Se una etnografia della diversità si impone da sé, e così anche una etnografia che renda conto dei cento modi inventati dagli umani per trasformare la diversità in disuguaglianza, su quali evidenze fondare una etnografia dell’uguaglianza e fondarvi la speranza di una pratica di salvaguardia delle differenze che non ceda alla pratica del prevaricare e del dominare? Certo, le identità esistono e si danno sotto il segno della diversità: la distinzione resta; restiamo ebrei o greci, uomini o donne, liberi o schiavi. La mia identità c’è, mi accomuna ad alcuni, mi distingue da altri: come salvaguardarmi dal sentire e dal dire «non è solo diversa, è anche migliore»?

Il dato da cui muovere è costituito dall’esperienza per cui l’uguaglianza si dà solo in maniera plurale e dinamica. Gli umani hanno questo in comune: che possono realizzare la loro condizione specifica soltanto calandosi in una forma di umanità particolare. Hanno uno strumento comunicativo di una potenza straordinaria, capace di realizzare l’universalità semantica; ma nel momento in cui lo mettono in atto non possono che parlare una lingua particolare; hanno capacità di immaginazione e credenza infinita, ma nel momento in cui credono e immaginano lo fanno imprigionati dentro forme e modelli particolari.
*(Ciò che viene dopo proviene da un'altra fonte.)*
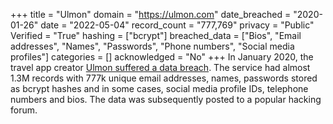 +++
title = "Ulmon"
domain = "https://ulmon.com"
date_breached = "2020-01-26"
date = "2022-05-04"
record_count = "777,769"
privacy = "Public"
Verified = "True"
hashing = ["bcrypt"]
breached_data = ["Bios", "Email addresses", "Names", "Passwords", "Phone numbers", "Social media profiles"]
categories = []
acknowledged = "No"
+++
In January 2020, the travel app creator <a href="https://www.ulmon.com/blogging/2020/5/4/information-on-ulmon-user-account-data-breach" target="_blank" rel="noopener">Ulmon suffered a data breach</a>. The service had almost 1.3M records with 777k unique email addresses, names, passwords stored as bcrypt hashes and in some cases, social media profile IDs, telephone numbers and bios. The data was subsequently posted to a popular hacking forum.
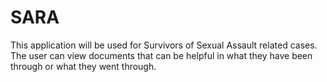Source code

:# SARA


This application will be used for Survivors of Sexual Assault related cases. The user can view documents that can be helpful in what they have been through or what they went through.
Che cosa li accomuna, allora? Forse soltanto il fatto che la condanna alla particolarità non è eterna; li accomuna il fatto di poter uscire dalla condizione particolare, dalla specifica determinazione culturale entro cui è capitato loro di venire al mondo. Donne e uomini devono alla loro forma specifica di appartenenza la possibilità di esistere, vivono la differenza e la incorporano, ma possono anche renderla oggetto di osservazione e di interpretazione critica; possono allontanarsene; possono moltiplicare le proprie identità, mutarle. Da questo punto di vista, il livello più alto di ominità non consiste nella forza del radicamento in un gruppo e in una cultura, ma nella possibilità di essere altri da ciò che si è. Il punto più alto di umanità è l’esperienza di allontanamento: lo scarto, la migrazione, la conversione.

Le antropologie esplorano l’altro (la parentela con l’esplorazione delle teologie provoca qualche brivido). Dopo essere state per qualche tempo discipline un po’ alla moda – quando l’alterità era distante o marginale e invisibile, prima che gli stranieri si rivelassero di colpo, in casa, tanti e così vitali – ora non godono più di buona fama. Non sono viste bene in un’epoca che si concentra sempre più sulle affermazioni di identità, sul bisogno di radici, sul consolidamento dell’appartenenza. Edward W. Said, accompagnando la scommessa dell’orchestra israeliano-palestinese dell’amico Daniel Barenboim, sottolineava che «la nuova missione dell’umanesimo deve essere salvaguardare la differenza evitando la prevaricazione e la bellicosità che normalmente accompagnano le affermazioni di identità. Ed è un compito molto difficile, che va controcorrente rispetto a ogni tendenza contemporanea».